## Data in this exercise

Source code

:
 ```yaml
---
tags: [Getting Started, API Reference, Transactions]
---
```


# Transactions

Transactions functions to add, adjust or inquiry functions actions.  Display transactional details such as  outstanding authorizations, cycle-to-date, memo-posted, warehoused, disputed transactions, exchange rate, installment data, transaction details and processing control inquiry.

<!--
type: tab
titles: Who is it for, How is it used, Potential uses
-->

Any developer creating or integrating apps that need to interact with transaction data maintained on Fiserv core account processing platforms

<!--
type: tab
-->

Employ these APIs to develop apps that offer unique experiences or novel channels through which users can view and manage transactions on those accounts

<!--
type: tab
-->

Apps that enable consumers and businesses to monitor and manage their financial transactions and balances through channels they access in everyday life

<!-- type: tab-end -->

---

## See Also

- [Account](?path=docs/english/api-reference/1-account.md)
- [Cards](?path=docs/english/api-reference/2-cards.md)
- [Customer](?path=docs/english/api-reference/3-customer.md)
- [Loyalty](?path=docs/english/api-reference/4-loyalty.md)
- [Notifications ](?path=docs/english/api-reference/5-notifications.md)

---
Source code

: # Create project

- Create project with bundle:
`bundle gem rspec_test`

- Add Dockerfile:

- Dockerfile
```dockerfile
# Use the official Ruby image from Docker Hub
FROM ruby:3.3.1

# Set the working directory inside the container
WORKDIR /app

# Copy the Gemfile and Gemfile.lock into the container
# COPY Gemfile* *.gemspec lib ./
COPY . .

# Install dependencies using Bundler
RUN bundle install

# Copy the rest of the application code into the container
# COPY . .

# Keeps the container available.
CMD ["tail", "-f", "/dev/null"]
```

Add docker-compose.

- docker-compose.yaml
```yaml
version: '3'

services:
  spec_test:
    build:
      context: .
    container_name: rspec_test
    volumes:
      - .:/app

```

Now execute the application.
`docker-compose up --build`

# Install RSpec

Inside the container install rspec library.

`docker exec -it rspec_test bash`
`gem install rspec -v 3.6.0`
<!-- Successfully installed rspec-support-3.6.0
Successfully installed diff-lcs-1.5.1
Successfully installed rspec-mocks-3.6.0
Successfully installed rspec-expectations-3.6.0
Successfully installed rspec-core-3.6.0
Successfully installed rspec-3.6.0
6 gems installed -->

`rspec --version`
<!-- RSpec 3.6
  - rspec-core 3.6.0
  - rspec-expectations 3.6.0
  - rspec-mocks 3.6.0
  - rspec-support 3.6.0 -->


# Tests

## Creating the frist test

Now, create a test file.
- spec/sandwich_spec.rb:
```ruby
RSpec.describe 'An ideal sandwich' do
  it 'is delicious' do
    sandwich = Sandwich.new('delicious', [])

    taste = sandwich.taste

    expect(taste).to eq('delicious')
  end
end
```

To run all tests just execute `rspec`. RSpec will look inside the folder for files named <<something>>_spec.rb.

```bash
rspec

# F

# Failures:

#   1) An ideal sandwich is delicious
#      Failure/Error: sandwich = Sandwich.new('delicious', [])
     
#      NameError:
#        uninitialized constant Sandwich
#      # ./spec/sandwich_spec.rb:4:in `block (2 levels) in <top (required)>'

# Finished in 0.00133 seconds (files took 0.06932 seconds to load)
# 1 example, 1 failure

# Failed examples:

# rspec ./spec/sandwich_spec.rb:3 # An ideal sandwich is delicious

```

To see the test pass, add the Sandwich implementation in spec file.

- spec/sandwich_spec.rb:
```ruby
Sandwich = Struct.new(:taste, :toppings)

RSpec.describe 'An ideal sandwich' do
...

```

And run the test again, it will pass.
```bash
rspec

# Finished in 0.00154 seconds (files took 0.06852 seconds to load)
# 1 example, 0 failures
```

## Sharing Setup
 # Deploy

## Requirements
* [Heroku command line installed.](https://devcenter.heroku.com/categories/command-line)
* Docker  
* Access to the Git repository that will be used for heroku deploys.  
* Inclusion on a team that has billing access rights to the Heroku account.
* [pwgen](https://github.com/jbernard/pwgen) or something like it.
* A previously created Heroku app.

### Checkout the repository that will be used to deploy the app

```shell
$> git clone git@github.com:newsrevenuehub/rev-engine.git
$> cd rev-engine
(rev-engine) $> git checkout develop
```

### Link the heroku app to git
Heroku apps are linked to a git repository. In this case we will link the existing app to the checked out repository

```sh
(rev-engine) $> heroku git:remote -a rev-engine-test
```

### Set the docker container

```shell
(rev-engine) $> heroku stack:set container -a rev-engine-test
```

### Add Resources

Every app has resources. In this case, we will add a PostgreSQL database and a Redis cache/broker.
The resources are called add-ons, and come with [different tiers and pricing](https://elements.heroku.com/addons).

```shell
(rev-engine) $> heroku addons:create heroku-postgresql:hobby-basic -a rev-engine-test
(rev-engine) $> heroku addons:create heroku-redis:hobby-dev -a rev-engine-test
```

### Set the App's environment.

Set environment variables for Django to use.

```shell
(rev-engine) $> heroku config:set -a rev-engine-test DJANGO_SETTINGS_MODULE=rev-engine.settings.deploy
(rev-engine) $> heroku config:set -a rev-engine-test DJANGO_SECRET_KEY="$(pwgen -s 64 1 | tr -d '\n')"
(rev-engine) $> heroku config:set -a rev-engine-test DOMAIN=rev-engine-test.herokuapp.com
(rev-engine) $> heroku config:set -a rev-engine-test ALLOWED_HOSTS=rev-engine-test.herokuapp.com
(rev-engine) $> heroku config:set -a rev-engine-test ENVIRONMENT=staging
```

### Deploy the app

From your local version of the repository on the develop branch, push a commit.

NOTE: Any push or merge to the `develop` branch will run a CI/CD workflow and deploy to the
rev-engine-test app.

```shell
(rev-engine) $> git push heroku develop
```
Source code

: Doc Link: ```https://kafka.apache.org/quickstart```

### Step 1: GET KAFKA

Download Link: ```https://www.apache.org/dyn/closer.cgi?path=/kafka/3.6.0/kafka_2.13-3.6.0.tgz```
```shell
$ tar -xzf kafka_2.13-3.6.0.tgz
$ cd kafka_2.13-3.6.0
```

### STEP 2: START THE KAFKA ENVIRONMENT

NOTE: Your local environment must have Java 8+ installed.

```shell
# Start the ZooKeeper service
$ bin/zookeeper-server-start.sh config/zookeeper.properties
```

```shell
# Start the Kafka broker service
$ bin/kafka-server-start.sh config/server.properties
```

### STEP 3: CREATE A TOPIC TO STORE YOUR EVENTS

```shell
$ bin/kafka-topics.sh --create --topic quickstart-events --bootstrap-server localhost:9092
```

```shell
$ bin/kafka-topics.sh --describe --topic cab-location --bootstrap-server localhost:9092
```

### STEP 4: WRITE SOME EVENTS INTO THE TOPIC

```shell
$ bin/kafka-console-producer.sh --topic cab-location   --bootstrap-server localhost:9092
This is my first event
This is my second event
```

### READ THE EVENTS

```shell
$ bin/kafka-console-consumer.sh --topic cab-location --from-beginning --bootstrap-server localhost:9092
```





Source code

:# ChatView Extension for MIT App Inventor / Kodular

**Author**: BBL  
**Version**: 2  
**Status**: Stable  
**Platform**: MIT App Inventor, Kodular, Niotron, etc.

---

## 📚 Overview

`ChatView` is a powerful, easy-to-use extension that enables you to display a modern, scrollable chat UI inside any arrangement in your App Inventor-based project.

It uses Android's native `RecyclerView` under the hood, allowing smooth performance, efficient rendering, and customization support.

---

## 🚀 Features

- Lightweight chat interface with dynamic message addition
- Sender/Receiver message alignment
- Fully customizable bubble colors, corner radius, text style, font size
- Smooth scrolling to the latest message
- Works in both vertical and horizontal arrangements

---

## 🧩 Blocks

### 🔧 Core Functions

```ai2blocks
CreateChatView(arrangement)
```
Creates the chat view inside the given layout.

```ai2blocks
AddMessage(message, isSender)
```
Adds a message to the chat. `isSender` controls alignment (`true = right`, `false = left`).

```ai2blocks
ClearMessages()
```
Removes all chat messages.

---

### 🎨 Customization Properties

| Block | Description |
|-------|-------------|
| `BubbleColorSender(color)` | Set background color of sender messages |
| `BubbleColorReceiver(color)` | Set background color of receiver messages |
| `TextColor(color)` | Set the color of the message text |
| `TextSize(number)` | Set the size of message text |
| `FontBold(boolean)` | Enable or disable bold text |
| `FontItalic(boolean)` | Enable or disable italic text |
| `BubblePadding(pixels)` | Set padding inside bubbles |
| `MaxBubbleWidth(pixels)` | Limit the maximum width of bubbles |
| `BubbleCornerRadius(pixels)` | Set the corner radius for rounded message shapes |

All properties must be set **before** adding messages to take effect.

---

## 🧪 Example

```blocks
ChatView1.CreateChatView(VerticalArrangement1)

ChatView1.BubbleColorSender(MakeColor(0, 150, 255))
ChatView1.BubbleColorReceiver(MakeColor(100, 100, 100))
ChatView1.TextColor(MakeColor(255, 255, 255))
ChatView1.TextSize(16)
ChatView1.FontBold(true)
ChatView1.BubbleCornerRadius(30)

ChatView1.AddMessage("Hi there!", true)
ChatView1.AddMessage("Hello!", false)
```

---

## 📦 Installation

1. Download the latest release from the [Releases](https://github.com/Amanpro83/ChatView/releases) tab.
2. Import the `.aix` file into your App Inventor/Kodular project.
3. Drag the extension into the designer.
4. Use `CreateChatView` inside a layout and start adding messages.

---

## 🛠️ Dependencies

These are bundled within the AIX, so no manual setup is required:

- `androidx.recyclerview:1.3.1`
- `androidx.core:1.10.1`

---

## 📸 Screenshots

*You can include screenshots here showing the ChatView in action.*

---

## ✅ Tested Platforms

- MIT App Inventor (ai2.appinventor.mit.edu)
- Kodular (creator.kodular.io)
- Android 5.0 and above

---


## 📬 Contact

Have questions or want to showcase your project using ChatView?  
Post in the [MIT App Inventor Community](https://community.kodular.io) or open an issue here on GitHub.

## Exercise
Looking at the entries above, how many lines contain "AddMessage"? State the number and nothing more.

## Response
3